Western Union Tel. Co. v. Stokes

54 So. 181 | Ala. | 1910

SAYRE, J

This is an action in tort for damages arising from a failure to transmit and deliver a telegraphic message. On request of the defendant the jury were instructed that the plaintiff could not recover on account of mental anguish suffered, expenses incurred, or time lost by plaintiff. The result shows a recovery of exemplary damages or smart money.

It is insisted that such -damages were not recoverable under the evidence. Plaintiff testified to the delivery for transmission of the message laid in the complaint to *170the defendant’s agent at Birmingham. No such message was ever received at the office of the defendant at Morton, Miss., to which point the message was directed. Several hours after the defendant had received the message the plaintiff went to the company’s agent at Birmingham, expressing concern about the massage, and inquiring whether an answer had been received.

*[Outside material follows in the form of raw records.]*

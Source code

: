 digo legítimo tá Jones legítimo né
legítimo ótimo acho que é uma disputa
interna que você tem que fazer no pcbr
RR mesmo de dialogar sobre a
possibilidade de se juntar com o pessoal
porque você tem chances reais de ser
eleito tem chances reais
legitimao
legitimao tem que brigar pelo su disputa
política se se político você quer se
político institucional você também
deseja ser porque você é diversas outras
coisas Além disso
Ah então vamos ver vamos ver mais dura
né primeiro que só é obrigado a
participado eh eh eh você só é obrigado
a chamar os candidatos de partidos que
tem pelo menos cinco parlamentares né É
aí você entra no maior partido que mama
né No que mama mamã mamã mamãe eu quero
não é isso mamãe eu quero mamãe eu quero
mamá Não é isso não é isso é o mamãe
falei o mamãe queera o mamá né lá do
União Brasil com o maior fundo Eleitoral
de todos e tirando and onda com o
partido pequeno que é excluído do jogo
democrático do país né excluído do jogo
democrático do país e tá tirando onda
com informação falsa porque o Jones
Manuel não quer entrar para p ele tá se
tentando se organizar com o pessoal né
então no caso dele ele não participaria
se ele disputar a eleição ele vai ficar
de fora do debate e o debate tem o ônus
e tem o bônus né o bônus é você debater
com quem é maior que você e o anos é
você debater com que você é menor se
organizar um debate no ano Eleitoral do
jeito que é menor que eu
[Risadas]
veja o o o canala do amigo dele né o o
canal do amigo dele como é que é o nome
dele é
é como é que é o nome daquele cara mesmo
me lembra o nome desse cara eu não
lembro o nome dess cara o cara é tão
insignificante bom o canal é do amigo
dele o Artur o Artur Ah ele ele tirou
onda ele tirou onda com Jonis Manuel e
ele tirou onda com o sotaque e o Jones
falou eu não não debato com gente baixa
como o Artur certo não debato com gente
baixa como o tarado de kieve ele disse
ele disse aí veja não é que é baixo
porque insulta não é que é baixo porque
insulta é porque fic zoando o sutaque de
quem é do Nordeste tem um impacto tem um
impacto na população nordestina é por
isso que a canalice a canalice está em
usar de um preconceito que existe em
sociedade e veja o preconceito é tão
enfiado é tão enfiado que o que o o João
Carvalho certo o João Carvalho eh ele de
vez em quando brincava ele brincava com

The agent informed plaintiff that no answer had been received, and said that he would “look after it.” Later plaintiff inquired again. The defendant offered no evidence. Were the jury authorized to infer wanton or intentional wrong on the case thus made? We think cases heretofore decided in this court require an affirmative answer. Very much in point are W. U. Tel. Co. v. Cunningham, 99 Ala. 314, 14 South. 579, and W. U. Tel. Co. v. Crowley, 158 Ala. 586, 48 South. 384. W. U. Tel. Co. v. Seed, 115 Ala. 679, 22 South. 474, is not widely different, though the facts there furnished a more obviously substantial basis for the assessment of exemplary damages.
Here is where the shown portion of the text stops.